O cesto já com cara de bolsa volta ao ateliê de Didi, onde recebe intervenções essencialmente manuais. Além de uma alça mais elaborada, Didi também dá cor à fibra. "Às vezes, o meu cipó é muito difícil. Depende da oferta de chuva na localidade onde é extraído", comenta sem revelar o lugar. Mas quem acha que termina aí, engana-se. A bolsa é repassada a outro profissional. É na etapa de finalização que se inclui o forro, detalhes em couro e ferragem. Ao total, passaram diante de seus olhos de dez a 15 dias, estimativa até uma peça ficar inteiramente pronta.

Cada bolsa de Didi é fruto de uma relação de mãos dadas, entre os artesãos locais, e a identidade regional que ela faz questão de ressaltar, nos modelos da marca. "Aqui é verão o ano inteiro, então pensei em algo que fosse atemporal e chique ao mesmo tempo", diz a designer por aptidão e amor ao que faz. "É um encontro de gerações", celebra a mesma sintonia, entre público e criadora que é.

Pelo percurso

A arte é a paixão de Silvia Alves, 42. Descendente de indígenas e filha de bordadeira, ela herdou da mãe o gosto pelas técnicas manuais. Começou com a customização. Foi depois para o bordado, mas se encontrou mesmo com a palha, há dois anos. “Minha vó foi quem me ensinou muitas coisas e me fez amar o artesanato”, conta.
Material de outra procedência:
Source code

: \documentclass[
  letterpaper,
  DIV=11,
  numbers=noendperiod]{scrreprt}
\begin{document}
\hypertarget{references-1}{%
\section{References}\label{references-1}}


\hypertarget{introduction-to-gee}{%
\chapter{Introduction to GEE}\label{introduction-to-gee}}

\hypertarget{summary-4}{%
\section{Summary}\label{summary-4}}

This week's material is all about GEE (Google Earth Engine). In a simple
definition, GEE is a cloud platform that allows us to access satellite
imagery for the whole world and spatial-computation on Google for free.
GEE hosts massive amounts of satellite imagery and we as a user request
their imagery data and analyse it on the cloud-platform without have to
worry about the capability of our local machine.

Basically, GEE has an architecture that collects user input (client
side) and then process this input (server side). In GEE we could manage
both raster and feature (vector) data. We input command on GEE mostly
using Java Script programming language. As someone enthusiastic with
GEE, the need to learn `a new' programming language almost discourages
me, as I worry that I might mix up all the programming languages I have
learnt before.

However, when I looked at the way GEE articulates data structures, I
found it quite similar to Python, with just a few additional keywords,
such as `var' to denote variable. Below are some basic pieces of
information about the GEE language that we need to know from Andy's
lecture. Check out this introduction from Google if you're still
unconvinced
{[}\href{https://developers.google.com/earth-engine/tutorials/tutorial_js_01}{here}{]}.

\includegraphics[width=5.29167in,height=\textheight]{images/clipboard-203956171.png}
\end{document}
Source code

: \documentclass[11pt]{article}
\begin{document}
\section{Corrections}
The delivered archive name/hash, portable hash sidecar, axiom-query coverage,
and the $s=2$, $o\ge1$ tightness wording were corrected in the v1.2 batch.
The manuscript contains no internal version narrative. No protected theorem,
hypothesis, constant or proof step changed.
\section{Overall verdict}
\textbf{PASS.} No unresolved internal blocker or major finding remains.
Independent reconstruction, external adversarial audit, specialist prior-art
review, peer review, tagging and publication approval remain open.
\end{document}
Silvia, do @senhoritalana, é artesã. Também investe na capacidade de ampliar seus conhecimentos. Na disciplina de fibras e fios, no curso de moda, a estudante descobriu que a palha, a partir de uma técnica desenvolvida por ela, poderia ocupar lugar de “tecido” para o corte das bolsas. Os modelos são os mais variados como as mini e maxi especialmente produzidas para o desfile de Vitor Cunha, em maio deste ano, no DFB Festival.
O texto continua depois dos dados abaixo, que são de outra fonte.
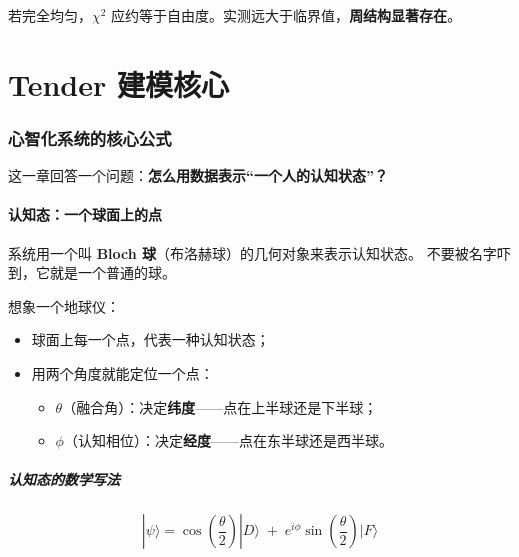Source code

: \documentclass[UTF8,a4paper,11pt]{ctexart}
\newcommand{\term}[1]{\textbf{#1}}
\newcommand{\hl}[1]{\textcolor{blue!70!black}{\textbf{#1}}}
\begin{document}
若完全均匀，$\chi^2$ 应约等于自由度。实测远大于临界值，\hl{周结构显著存在}。

\newpage


\part{Tender 建模核心}

\section{心智化系统的核心公式}

这一章回答一个问题：\hl{怎么用数据表示“一个人的认知状态”？}

\subsection{认知态：一个球面上的点}

系统用一个叫 \term{Bloch 球}（布洛赫球）的几何对象来表示认知状态。
不要被名字吓到，它就是一个普通的球。

想象一个地球仪：

\begin{itemize}[leftmargin=1.6em]
\item 球面上每一个点，代表一种认知状态；
\item 用两个角度就能定位一个点：
  \begin{itemize}
  \item $\theta$（融合角）：决定\hl{纬度}——点在上半球还是下半球；
  \item $\phi$（认知相位）：决定\hl{经度}——点在东半球还是西半球。
  \end{itemize}
\end{itemize}

\subsubsection{认知态的数学写法}

\begin{equation}
|\psi\rangle = \cos\!\left(\frac{\theta}{2}\right)|D\rangle
\;+\; e^{i\phi}\sin\!\left(\frac{\theta}{2}\right)|F\rangle
\end{equation}
\end{document}
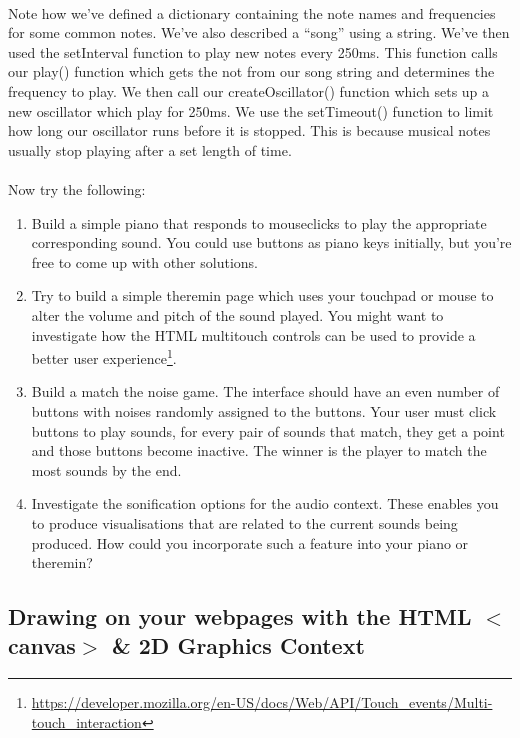 \documentclass[10pt, a4paper]{article}
\begin{document}
\paragraph{} Note how we've defined a dictionary containing the note names and frequencies for some common notes. We've also described a ``song'' using a string. We've then used the setInterval function to play new notes every 250ms. This function calls our play() function which gets the not from our song string and determines the frequency to play. We then call our createOscillator() function which sets up a new oscillator which play for 250ms. We use the setTimeout() function to limit how long our oscillator runs before it is stopped. This is because musical notes usually stop playing after a set length of time.

\paragraph{} Now try the following:
\begin{enumerate}
\item Build a simple piano that responds to mouseclicks to play the appropriate corresponding sound. You could use buttons as piano keys initially, but you're free to come up with other solutions.
\item Try to build a simple theremin page which uses your touchpad or mouse to alter the volume and pitch of the sound played. You might want to investigate how the HTML multitouch controls can be used to provide a better user experience\footnote{\url{https://developer.mozilla.org/en-US/docs/Web/API/Touch_events/Multi-touch_interaction}}.
\item Build a match the noise game. The interface should have an even number of buttons with noises randomly assigned to the buttons. Your user must click buttons to play sounds, for every pair of sounds that match, they get a point and those buttons become inactive. The winner is the player to match the most sounds by the end.
\item Investigate the sonification options for the audio context. These enables you to produce visualisations that are related to the current sounds being produced. How could you incorporate such a feature into your piano or theremin?
\end{enumerate}



\subsection{Drawing on your webpages with the HTML $<$canvas$>$ \& 2D Graphics Context}
\end{document}
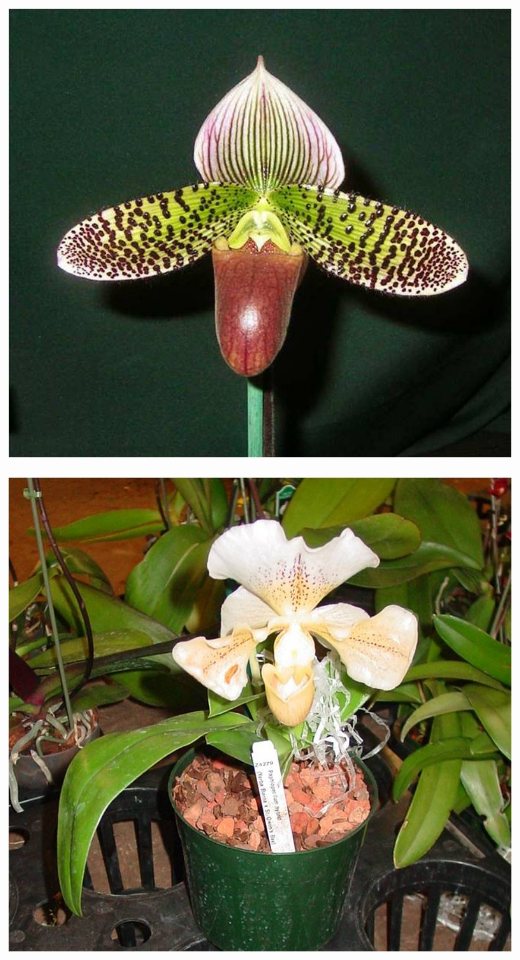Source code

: \documentclass{article}
\begin{document}
\begin{center}
\includegraphics[height=0.925\paperheight]{../Orchid_Paphiopedilum_(Lady-Slipper).jpg}
\end{center}
\newpage

\begin{center}
\includegraphics[height=0.925\paperheight]{../Orchid_Paphiopedilum_(Lady-Slipper)2.jpg}
\end{center}
\newpage
\end{document}
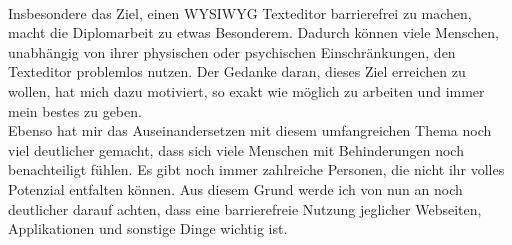 \mbox{}\\
Insbesondere das Ziel, einen WYSIWYG Texteditor barrierefrei zu machen, macht die Diplomarbeit zu etwas Besonderem. Dadurch können viele Menschen, unabhängig von ihrer physischen oder psychischen Einschränkungen, den Texteditor problemlos nutzen. Der Gedanke daran, dieses Ziel erreichen zu wollen, hat mich dazu motiviert, so exakt wie möglich zu arbeiten und immer mein bestes zu geben.\\
Ebenso hat mir das Auseinandersetzen mit diesem umfangreichen Thema noch viel deutlicher gemacht, dass sich viele Menschen mit Behinderungen noch benachteiligt fühlen. Es gibt noch immer zahlreiche Personen, die nicht ihr volles Potenzial entfalten können. Aus diesem Grund werde ich von nun an noch deutlicher darauf achten, dass eine barrierefreie Nutzung jeglicher Webseiten, Applikationen und sonstige Dinge wichtig ist.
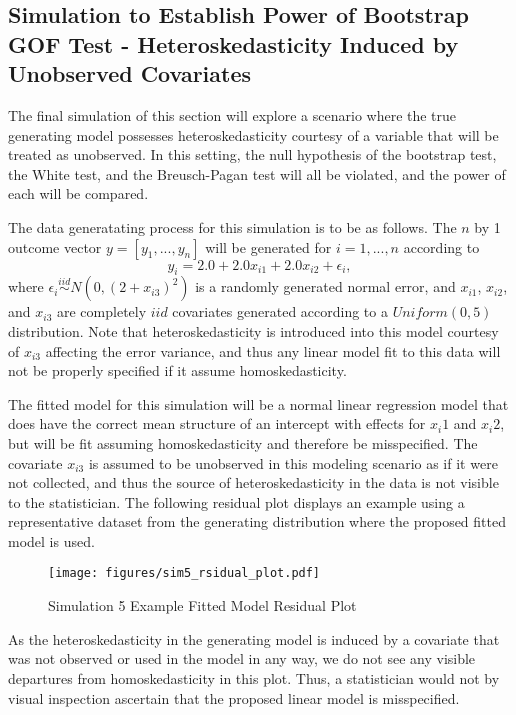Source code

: 		\subsection{Simulation to Establish Power of Bootstrap GOF Test - Heteroskedasticity Induced by Unobserved Covariates}

		The final simulation of this section will explore a scenario where the true generating model possesses heteroskedasticity courtesy of a variable that will be
		treated as unobserved. In this setting, the null hypothesis of the bootstrap test, the White test, and the Breusch-Pagan test will all be violated, and the
		power of each will be compared.

		The data generatating process for this simulation is to be as follows. The $n$ by 1 outcome vector $y = [y_1,...,y_n]$ will be generated for $i = 1,...,n$ according
		to
		\begin{equation}
			y_i = 2.0 + 2.0 x_{i1} + 2.0 x_{i2} + \epsilon_i , 
		\end{equation}
		where $\epsilon_i \stackrel{iid}{\sim} N \left( 0,(2 + x_{i3})^2 \right)$ is a randomly generated normal error, and $x_{i1}$, $x_{i2}$, and $x_{i3}$ are completely $iid$ covariates
		generated according to a $Uniform(0,5)$ distribution. Note that heteroskedasticity is introduced into this model courtesy of $x_{i3}$ affecting the error variance, and thus any
		linear model fit to this data will not be properly specified if it assume homoskedasticity.
		
		The fitted model for this simulation will be a normal linear regression model that does have the correct mean structure of an intercept with effects for $x_i1$ and $x_i2$, but will
		be fit assuming homoskedasticity and therefore be misspecified. The covariate $x_{i3}$ is assumed to be unobserved in this modeling scenario as if it were not collected, and thus the
		source of heteroskedasticity in the data is not visible to the statistician. The following residual plot displays an example using a representative dataset from the generating distribution
		where the proposed fitted model is used.

		\begin{figure}[H]
			\centering
			\captionsetup{justification=centering}
			\texttt{[image: figures/sim5\_rsidual\_plot.pdf]}
			\caption{\label{fig:sim5_residual_plot} Simulation 5 Example Fitted Model Residual Plot}
		\end{figure}

		As the heteroskedasticity in the generating model is induced by a covariate that was not observed or used in the model in any way, we do not see any visible departures from
		homoskedasticity in this plot. Thus, a statistician would not by visual inspection ascertain that the proposed linear model is misspecified.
“Meu contato com as bolsas de palha foi por meio da customização. Eu comprava as bolsas, e forrava dentro”, conta Silvia, antes de dar vida aos próprios modelos. “Corto como se ela (a “esteira” de palha) fosse um tecido”, detalha. As fibras, segundo ela, são todas naturais. “Do buriti, e da palha do milho, não trabalho com palha artificial”, certifica. Na parte de customização, que é expertise há 25 anos, ela aplica outras técnicas manuais, como o crochê e o macramê, além do bordado. “As bolsas são mais valorizadas fora do Ceará. Aqui o artesão ainda é muito explorado por pessoas que vendem as peças mais caras com suas marcas”, pontua Silvia, apesar de acreditar em um novo mercado (e momento) para o tipo de acessório. A atividade de artesã é dividida com a de supervisora de fábrica de moda. Os pedidos das bolsas são sob encomenda, em seu ateliê em casa, que, em breve, pretende ampliar.